2025 AIChE Annual Meeting

(622b) Advancing mRNA Purification: Peptide Ligand Design for Selective Capture and Purification of 5’-Capped Vs Uncapped mRNA

Authors

Ayushi Gupta, Rensselaer Polytechnic Institute
Christoph Keysberg, Bio N Tech
Leila Salim, BioNTech
Pankaj Karande, Rensselaer Polytechnic Institute
Messenger RNA (mRNA)-based therapeutics have emerged as a transformative platform for vaccines and gene therapies, necessitating efficient, scalable, and cost-effective purification strategies. A yet to be solved challenge in mRNA manufacturing is the separation of capped mRNA—the therapeutically desired form—from uncapped mRNA byproducts formed during co-transcriptional capping. Uncapped mRNA can be immunogenic, compromise translational efficiency and therapeutic potency. New modalities are therefore in need for efficient cap-specific purification, necessitating the development of novel downstream process strategies with high purity, yield and scalability.

This study addresses this challenge by designing peptide affinity ligands that selectively bind either 5’-capped or uncapped mRNA. These peptides will subsequently be immobilized onto synthetic polymer filtration membranes, enabling the basis for a scalable and high-yield purification process.
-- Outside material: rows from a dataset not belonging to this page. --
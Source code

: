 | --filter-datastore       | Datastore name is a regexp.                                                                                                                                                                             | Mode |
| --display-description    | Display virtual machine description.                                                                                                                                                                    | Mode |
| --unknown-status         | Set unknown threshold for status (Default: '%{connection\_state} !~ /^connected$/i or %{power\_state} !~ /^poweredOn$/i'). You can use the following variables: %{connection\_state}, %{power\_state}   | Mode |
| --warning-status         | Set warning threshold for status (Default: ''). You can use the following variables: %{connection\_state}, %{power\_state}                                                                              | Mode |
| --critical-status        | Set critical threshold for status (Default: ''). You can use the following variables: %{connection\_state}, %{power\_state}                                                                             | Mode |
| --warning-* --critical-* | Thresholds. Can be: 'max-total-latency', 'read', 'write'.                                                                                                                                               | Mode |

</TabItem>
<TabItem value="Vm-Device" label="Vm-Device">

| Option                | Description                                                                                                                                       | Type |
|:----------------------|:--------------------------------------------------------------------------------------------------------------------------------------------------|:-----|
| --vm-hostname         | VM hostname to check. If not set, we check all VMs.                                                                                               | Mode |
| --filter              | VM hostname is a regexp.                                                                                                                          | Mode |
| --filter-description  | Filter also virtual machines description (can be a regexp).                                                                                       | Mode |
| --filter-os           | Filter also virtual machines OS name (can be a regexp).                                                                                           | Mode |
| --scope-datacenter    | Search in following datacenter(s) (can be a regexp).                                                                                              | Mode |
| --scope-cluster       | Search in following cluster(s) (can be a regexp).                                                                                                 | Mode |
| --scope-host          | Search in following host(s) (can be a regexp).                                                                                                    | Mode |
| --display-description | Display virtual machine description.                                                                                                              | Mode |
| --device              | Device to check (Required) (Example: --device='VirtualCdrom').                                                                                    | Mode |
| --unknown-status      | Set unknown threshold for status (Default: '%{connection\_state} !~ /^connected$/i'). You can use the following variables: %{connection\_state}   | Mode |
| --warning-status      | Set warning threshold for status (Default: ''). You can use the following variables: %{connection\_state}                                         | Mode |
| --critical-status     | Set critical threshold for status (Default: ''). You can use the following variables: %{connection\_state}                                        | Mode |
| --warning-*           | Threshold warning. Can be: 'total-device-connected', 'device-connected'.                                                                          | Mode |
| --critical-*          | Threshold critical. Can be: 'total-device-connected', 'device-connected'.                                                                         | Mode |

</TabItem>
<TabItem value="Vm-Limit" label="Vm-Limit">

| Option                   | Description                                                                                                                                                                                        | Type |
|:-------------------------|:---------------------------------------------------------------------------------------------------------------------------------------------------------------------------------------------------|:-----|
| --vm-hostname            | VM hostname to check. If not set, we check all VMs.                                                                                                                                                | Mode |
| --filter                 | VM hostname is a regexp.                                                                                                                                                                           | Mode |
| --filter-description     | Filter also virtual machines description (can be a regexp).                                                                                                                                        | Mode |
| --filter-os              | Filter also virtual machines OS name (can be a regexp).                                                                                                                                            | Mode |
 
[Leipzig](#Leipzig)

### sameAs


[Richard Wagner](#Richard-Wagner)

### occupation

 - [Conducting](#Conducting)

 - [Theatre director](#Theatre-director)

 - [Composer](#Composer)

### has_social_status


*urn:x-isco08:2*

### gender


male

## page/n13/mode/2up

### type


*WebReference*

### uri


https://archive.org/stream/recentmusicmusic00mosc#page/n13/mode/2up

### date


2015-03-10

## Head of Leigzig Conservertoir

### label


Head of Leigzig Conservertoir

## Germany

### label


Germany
Lead peptides were synthesized and screened for binding affinity and selectivity using a high-throughput microarray platform. Peptides exhibiting strong selective binding to capped mRNA with minimal or no binding to uncapped mRNA were identified and further validated via ELISA and microarrays. The top-performing peptides demonstrated up to 100-fold selectivity for capped over uncapped mRNA. Sequence analysis revealed common motifs and amino acid preferences among the strongest binders. Our current efforts are focused on optimizing binding affinity and selectivity of the lead peptides through site-specific mutagenesis and obtaining mechanistic understanding of the selective binding of the peptides using atomic force microscopy and molecular simulations. The confirmed binders will then be grafted onto membranes and tested under process purification conditions. This work establishes a novel peptide-based affinity strategy for highly selective capped mRNA purification, offering a novel mode for the depletion of product-related impurities in mRNA manufacturing.